Isfahan's Steel Mill Factory workers stage symbolic hunger strike!

Workers at the Isfahan Steel Mill Factory, central Iran, have begun a symbolic hunger strike on Saturday, February 28, 2009, which will continue for two weeks. They will not have the meals served at the factory premises according to reports from Iran.

The initiative comes in protest to inappropriate working conditions and both open and veiled discriminations against workers. They are also objecting to a wide gap in pay between full time and part time employees in the factory (on average nearly $300), as well as lack of job security.

Isfahan’s Steel Mill Factory has over 10,000 part time and 8,000 full time workers.

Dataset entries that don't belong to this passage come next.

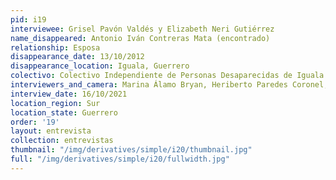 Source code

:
 ```yaml
---
pid: i19
interviewee: Grisel Pavón Valdés y Elizabeth Neri Gutiérrez
name_disappeared: Antonio Iván Contreras Mata (encontrado)
relationship: Esposa
disappearance_date: 13/10/2012
disappearance_location: Iguala, Guerrero
colectivo: Colectivo Independiente de Personas Desaparecidas de Iguala
interviewers_and_camera: Marina Álamo Bryan, Heriberto Paredes Coronel, Rodrigo Caballero
interview_date: 16/10/2021
location_region: Sur
location_state: Guerrero
order: '19'
layout: entrevista
collection: entrevistas
thumbnail: "/img/derivatives/simple/i20/thumbnail.jpg"
full: "/img/derivatives/simple/i20/fullwidth.jpg"
---
```

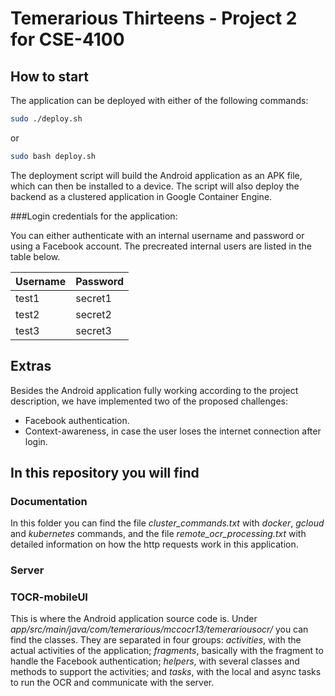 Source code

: # Temerarious Thirteens - Project 2 for CSE-4100

## How to start

The application can be deployed with either of the following commands:

```sh
sudo ./deploy.sh
```
or
```sh
sudo bash deploy.sh
```

The deployment script will build the Android application as an APK file, which can then be installed to a device.
The script will also deploy the backend as a clustered application in Google Container Engine.

###Login credentials for the application:

You can either authenticate with an internal username and password or using a Facebook account.
The precreated internal users are listed in the table below.

| Username  | Password  |
|-----------|-----------|
| test1     | secret1   |
| test2     | secret2   |
| test3     | secret3   |

## Extras
Besides the Android application fully working according to the project description, we have implemented two of the proposed challenges:
* Facebook authentication.
* Context-awareness, in case the user loses the internet connection after login.

## In this repository you will find

### Documentation
In this folder you can find the file _cluster_commands.txt_ with *docker*, *gcloud* and *kubernetes* commands, and the file _remote_ocr_processing.txt_ with detailed information on how the http requests work in this application.

### Server


### TOCR-mobileUI
This is where the Android application source code is. Under _app/src/main/java/com/temerarious/mccocr13/temerariousocr/_ you can find the classes. They are separated in four groups: *activities*, with the actual activities of the application; *fragments*, basically with the fragment to handle the Facebook authentication; *helpers*, with several classes and methods to support the activities; and *tasks*, with the local and async tasks to run the OCR and communicate with the server.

On December 2, 2008, some 1,000 courageous workers of the factory had set up a blockade on the main Isfahan to Shahr-e Kurd highway in protests over pay disputes.

In the past couple of months, deprived and angry workers in factories and work shops in various cities across the country have staged protests against lack of job security, unpaid wages and monthly benefits, and shortage of minimum necessities for themselves and their families. These workers include employees at the Haft-Tapeh sugar cane mill of Khuzestan, Ahvaz Pipe Mill, spinning and weaving companies of Meh Nakh and Farnakh in Qazvin, Khavar Cotton Mill, Pars battery of Qazvin, Korom Chemical Plant of Sari, Shabestar Textile Company, Lead and Zinc factory of Zanjan, Vegetable Oil of Qou, and Kesht-o-San’at of North.